# What you need to do
Give the data below again, word for word.

# Provided entries
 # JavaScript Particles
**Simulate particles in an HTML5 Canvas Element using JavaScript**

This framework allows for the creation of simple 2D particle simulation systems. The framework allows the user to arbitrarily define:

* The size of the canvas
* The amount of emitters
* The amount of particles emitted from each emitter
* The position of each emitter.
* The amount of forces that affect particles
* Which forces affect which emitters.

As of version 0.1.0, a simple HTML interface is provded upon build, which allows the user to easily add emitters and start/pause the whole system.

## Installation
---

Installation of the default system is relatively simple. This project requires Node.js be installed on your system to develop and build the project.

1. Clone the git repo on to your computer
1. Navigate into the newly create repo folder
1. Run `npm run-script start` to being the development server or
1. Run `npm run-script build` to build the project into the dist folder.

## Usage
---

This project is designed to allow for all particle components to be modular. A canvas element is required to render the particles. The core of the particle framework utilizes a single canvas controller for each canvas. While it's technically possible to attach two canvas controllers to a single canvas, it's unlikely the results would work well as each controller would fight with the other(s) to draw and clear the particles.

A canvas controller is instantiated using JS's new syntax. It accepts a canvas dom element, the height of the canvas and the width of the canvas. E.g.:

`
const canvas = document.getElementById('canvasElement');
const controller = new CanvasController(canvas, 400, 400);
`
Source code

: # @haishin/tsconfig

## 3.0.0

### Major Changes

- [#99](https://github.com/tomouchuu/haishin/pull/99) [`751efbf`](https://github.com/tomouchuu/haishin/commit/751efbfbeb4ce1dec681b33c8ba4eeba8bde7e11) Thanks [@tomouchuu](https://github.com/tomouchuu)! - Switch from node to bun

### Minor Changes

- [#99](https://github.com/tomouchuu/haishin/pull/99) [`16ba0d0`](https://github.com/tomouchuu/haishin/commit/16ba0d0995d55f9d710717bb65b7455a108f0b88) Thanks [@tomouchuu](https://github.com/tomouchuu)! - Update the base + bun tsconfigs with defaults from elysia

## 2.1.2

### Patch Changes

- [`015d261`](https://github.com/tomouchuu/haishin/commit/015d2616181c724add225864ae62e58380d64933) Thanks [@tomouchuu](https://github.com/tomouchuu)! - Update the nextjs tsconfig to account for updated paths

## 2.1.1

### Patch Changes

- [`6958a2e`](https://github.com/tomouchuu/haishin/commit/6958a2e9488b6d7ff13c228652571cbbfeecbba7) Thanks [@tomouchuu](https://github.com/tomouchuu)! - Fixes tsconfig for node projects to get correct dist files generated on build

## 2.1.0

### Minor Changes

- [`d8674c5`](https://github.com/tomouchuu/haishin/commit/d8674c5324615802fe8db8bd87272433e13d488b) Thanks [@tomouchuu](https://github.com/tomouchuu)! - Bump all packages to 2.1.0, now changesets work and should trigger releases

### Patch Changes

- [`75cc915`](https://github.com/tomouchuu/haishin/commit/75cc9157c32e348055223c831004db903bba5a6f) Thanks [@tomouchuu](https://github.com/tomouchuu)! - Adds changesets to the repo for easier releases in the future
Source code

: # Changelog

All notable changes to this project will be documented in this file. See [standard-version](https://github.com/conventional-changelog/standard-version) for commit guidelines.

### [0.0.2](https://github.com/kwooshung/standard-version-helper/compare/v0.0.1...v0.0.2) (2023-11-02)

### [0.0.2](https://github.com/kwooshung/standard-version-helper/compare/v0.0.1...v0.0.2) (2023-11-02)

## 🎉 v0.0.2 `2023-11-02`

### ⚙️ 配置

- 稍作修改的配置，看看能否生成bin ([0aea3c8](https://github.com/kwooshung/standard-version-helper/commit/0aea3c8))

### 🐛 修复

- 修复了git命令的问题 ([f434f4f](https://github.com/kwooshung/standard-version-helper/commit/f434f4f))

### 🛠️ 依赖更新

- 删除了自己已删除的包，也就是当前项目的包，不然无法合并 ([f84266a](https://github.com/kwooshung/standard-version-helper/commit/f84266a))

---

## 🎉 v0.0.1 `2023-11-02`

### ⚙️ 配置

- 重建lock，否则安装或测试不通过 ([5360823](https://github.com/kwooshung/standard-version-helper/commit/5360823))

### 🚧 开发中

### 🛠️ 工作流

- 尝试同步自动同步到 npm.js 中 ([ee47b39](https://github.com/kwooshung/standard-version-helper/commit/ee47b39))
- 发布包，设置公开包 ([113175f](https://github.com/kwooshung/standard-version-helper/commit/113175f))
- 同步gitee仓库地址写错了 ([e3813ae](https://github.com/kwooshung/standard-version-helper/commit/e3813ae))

# Solution for this exercise
 # JavaScript Particles
**Simulate particles in an HTML5 Canvas Element using JavaScript**

This framework allows for the creation of simple 2D particle simulation systems. The framework allows the user to arbitrarily define:

* The size of the canvas
* The amount of emitters
* The amount of particles emitted from each emitter
* The position of each emitter.
* The amount of forces that affect particles
* Which forces affect which emitters.

As of version 0.1.0, a simple HTML interface is provded upon build, which allows the user to easily add emitters and start/pause the whole system.

## Installation
---

Installation of the default system is relatively simple. This project requires Node.js be installed on your system to develop and build the project.

1. Clone the git repo on to your computer
1. Navigate into the newly create repo folder
1. Run `npm run-script start` to being the development server or
1. Run `npm run-script build` to build the project into the dist folder.

## Usage
---

This project is designed to allow for all particle components to be modular. A canvas element is required to render the particles. The core of the particle framework utilizes a single canvas controller for each canvas. While it's technically possible to attach two canvas controllers to a single canvas, it's unlikely the results would work well as each controller would fight with the other(s) to draw and clear the particles.

A canvas controller is instantiated using JS's new syntax. It accepts a canvas dom element, the height of the canvas and the width of the canvas. E.g.:

`
const canvas = document.getElementById('canvasElement');
const controller = new CanvasController(canvas, 400, 400);
`
Source code

: # @haishin/tsconfig

## 3.0.0

### Major Changes

- [#99](https://github.com/tomouchuu/haishin/pull/99) [`751efbf`](https://github.com/tomouchuu/haishin/commit/751efbfbeb4ce1dec681b33c8ba4eeba8bde7e11) Thanks [@tomouchuu](https://github.com/tomouchuu)! - Switch from node to bun

### Minor Changes

- [#99](https://github.com/tomouchuu/haishin/pull/99) [`16ba0d0`](https://github.com/tomouchuu/haishin/commit/16ba0d0995d55f9d710717bb65b7455a108f0b88) Thanks [@tomouchuu](https://github.com/tomouchuu)! - Update the base + bun tsconfigs with defaults from elysia

## 2.1.2

### Patch Changes

- [`015d261`](https://github.com/tomouchuu/haishin/commit/015d2616181c724add225864ae62e58380d64933) Thanks [@tomouchuu](https://github.com/tomouchuu)! - Update the nextjs tsconfig to account for updated paths

## 2.1.1

### Patch Changes

- [`6958a2e`](https://github.com/tomouchuu/haishin/commit/6958a2e9488b6d7ff13c228652571cbbfeecbba7) Thanks [@tomouchuu](https://github.com/tomouchuu)! - Fixes tsconfig for node projects to get correct dist files generated on build

## 2.1.0

### Minor Changes

- [`d8674c5`](https://github.com/tomouchuu/haishin/commit/d8674c5324615802fe8db8bd87272433e13d488b) Thanks [@tomouchuu](https://github.com/tomouchuu)! - Bump all packages to 2.1.0, now changesets work and should trigger releases

### Patch Changes

- [`75cc915`](https://github.com/tomouchuu/haishin/commit/75cc9157c32e348055223c831004db903bba5a6f) Thanks [@tomouchuu](https://github.com/tomouchuu)! - Adds changesets to the repo for easier releases in the future
Source code

: # Changelog

All notable changes to this project will be documented in this file. See [standard-version](https://github.com/conventional-changelog/standard-version) for commit guidelines.

### [0.0.2](https://github.com/kwooshung/standard-version-helper/compare/v0.0.1...v0.0.2) (2023-11-02)

### [0.0.2](https://github.com/kwooshung/standard-version-helper/compare/v0.0.1...v0.0.2) (2023-11-02)

## 🎉 v0.0.2 `2023-11-02`

### ⚙️ 配置

- 稍作修改的配置，看看能否生成bin ([0aea3c8](https://github.com/kwooshung/standard-version-helper/commit/0aea3c8))

### 🐛 修复

- 修复了git命令的问题 ([f434f4f](https://github.com/kwooshung/standard-version-helper/commit/f434f4f))

### 🛠️ 依赖更新

- 删除了自己已删除的包，也就是当前项目的包，不然无法合并 ([f84266a](https://github.com/kwooshung/standard-version-helper/commit/f84266a))

---

## 🎉 v0.0.1 `2023-11-02`

### ⚙️ 配置

- 重建lock，否则安装或测试不通过 ([5360823](https://github.com/kwooshung/standard-version-helper/commit/5360823))

### 🚧 开发中

### 🛠️ 工作流

- 尝试同步自动同步到 npm.js 中 ([ee47b39](https://github.com/kwooshung/standard-version-helper/commit/ee47b39))
- 发布包，设置公开包 ([113175f](https://github.com/kwooshung/standard-version-helper/commit/113175f))
- 同步gitee仓库地址写错了 ([e3813ae](https://github.com/kwooshung/standard-version-helper/commit/e3813ae))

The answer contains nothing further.